__EXERCISE MATERIALS__:

────

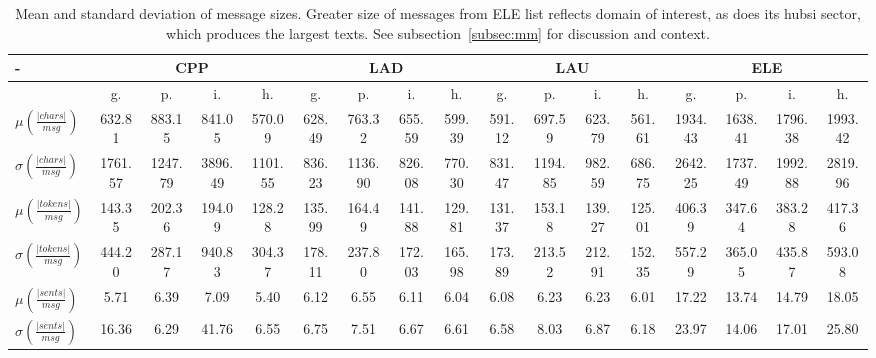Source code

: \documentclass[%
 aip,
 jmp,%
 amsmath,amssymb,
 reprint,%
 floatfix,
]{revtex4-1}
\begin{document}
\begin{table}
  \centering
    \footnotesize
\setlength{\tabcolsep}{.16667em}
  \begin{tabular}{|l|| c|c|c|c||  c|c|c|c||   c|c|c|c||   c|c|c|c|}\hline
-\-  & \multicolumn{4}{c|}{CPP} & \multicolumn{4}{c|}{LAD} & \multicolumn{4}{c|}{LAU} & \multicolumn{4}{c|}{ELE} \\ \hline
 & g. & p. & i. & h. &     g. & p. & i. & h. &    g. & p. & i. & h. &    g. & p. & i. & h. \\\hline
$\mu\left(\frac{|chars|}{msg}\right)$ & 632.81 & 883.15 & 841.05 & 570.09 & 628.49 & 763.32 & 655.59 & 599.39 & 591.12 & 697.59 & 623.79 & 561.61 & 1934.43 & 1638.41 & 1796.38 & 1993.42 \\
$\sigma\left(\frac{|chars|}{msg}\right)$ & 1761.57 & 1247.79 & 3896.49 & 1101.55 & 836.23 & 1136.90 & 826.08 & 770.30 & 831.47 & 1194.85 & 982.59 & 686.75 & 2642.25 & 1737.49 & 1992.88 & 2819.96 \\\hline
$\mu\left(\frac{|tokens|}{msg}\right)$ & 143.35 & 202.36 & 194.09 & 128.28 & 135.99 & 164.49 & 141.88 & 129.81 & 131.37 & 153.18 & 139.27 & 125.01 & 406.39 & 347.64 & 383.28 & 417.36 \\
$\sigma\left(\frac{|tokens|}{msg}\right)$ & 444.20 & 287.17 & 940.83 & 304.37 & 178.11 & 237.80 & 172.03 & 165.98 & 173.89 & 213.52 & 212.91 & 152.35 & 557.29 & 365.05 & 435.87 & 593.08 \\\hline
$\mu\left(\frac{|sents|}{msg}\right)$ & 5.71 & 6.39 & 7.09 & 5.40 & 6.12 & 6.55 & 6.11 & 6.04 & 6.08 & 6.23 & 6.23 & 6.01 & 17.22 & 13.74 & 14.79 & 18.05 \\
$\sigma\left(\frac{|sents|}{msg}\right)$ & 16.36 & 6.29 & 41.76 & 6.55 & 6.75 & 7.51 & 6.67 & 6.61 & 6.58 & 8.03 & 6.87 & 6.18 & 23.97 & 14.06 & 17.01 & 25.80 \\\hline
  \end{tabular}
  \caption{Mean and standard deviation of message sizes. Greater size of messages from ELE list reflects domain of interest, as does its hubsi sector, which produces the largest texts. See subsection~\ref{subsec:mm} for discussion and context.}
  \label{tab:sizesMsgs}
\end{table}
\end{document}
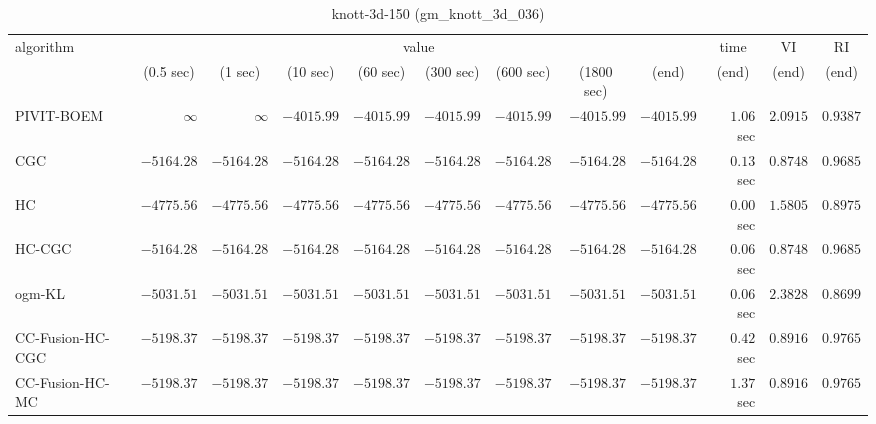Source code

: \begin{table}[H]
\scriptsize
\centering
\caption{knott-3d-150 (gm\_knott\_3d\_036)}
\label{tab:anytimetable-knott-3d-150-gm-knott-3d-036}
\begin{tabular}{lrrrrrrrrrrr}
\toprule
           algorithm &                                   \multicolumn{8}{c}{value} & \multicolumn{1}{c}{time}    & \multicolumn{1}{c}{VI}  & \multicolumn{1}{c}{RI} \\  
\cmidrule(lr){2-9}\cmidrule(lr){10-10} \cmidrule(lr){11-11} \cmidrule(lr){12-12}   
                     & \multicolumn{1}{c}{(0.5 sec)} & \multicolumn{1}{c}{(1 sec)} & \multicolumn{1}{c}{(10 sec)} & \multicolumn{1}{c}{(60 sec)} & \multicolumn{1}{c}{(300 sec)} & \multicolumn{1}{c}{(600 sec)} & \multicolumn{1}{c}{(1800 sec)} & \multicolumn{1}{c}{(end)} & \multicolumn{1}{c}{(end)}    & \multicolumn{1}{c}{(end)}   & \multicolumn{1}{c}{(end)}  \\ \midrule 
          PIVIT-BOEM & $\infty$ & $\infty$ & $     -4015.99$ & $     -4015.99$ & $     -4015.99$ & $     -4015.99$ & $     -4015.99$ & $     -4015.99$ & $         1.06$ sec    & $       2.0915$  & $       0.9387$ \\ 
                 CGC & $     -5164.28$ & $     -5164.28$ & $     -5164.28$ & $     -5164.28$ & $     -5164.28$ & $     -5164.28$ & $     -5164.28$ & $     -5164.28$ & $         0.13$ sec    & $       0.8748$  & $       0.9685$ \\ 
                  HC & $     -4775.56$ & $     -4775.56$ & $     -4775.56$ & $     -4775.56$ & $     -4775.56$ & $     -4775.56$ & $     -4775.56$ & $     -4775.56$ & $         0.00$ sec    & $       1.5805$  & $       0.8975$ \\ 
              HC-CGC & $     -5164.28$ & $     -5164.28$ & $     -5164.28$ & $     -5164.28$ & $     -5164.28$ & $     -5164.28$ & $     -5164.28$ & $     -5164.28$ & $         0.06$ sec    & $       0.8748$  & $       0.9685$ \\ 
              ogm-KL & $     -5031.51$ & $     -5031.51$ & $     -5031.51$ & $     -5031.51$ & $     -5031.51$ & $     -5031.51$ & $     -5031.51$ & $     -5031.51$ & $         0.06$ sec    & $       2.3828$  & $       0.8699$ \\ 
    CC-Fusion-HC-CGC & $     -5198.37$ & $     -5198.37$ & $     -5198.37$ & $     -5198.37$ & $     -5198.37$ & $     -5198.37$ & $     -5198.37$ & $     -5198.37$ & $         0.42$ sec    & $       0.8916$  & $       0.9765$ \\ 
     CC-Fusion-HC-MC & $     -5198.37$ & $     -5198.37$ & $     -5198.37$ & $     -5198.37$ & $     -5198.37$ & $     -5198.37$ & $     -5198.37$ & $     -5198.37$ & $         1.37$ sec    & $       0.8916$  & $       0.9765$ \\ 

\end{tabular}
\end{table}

────

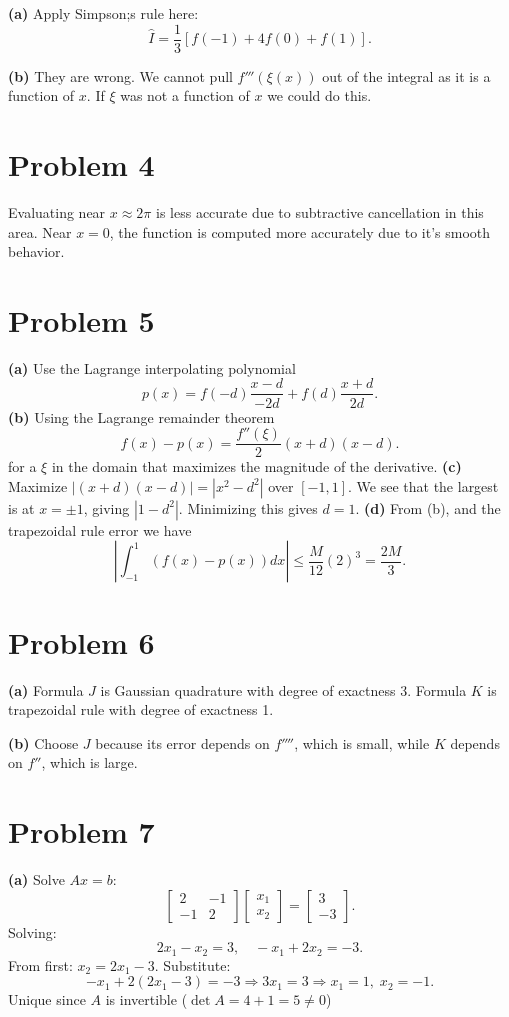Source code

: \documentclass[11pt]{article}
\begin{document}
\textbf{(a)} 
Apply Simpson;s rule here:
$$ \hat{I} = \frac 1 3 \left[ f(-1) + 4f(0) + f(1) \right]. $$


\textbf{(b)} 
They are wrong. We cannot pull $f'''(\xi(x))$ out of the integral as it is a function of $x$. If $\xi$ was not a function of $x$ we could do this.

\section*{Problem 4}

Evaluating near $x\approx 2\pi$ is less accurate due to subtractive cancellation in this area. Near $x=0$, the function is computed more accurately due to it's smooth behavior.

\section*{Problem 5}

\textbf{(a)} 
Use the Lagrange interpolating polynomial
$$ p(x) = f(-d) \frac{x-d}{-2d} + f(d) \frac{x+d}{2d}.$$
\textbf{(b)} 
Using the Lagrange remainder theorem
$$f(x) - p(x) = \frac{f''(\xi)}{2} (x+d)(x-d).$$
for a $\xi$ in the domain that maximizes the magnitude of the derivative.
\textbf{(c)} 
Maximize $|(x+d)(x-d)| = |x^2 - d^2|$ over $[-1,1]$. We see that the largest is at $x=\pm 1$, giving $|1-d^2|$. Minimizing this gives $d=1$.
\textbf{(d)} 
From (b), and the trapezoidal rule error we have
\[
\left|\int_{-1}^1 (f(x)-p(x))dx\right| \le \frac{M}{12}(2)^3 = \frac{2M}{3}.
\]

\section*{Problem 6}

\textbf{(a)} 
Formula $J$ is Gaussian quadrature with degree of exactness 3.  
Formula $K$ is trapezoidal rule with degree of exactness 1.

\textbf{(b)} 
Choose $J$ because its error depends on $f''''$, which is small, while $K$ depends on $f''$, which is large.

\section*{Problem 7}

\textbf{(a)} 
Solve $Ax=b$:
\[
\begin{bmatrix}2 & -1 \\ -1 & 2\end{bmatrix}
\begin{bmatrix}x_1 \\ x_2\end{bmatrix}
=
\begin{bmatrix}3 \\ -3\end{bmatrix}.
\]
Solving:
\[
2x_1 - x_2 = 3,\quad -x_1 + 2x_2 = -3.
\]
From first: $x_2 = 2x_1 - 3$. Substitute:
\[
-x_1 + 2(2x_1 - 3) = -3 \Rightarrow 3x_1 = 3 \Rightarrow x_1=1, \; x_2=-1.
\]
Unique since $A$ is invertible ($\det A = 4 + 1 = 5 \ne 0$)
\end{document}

────

__REQUIREMENT__:
Wherever the word "sigma" appears in a line of the data, copy that line.

__WRITTEN RESPONSE__:
$\sigma\left(\frac{|chars|}{msg}\right)$ & 1761.57 & 1247.79 & 3896.49 & 1101.55 & 836.23 & 1136.90 & 826.08 & 770.30 & 831.47 & 1194.85 & 982.59 & 686.75 & 2642.25 & 1737.49 & 1992.88 & 2819.96 \\\hline
$\sigma\left(\frac{|tokens|}{msg}\right)$ & 444.20 & 287.17 & 940.83 & 304.37 & 178.11 & 237.80 & 172.03 & 165.98 & 173.89 & 213.52 & 212.91 & 152.35 & 557.29 & 365.05 & 435.87 & 593.08 \\\hline
$\sigma\left(\frac{|sents|}{msg}\right)$ & 16.36 & 6.29 & 41.76 & 6.55 & 6.75 & 7.51 & 6.67 & 6.61 & 6.58 & 8.03 & 6.87 & 6.18 & 23.97 & 14.06 & 17.01 & 25.80 \\\hline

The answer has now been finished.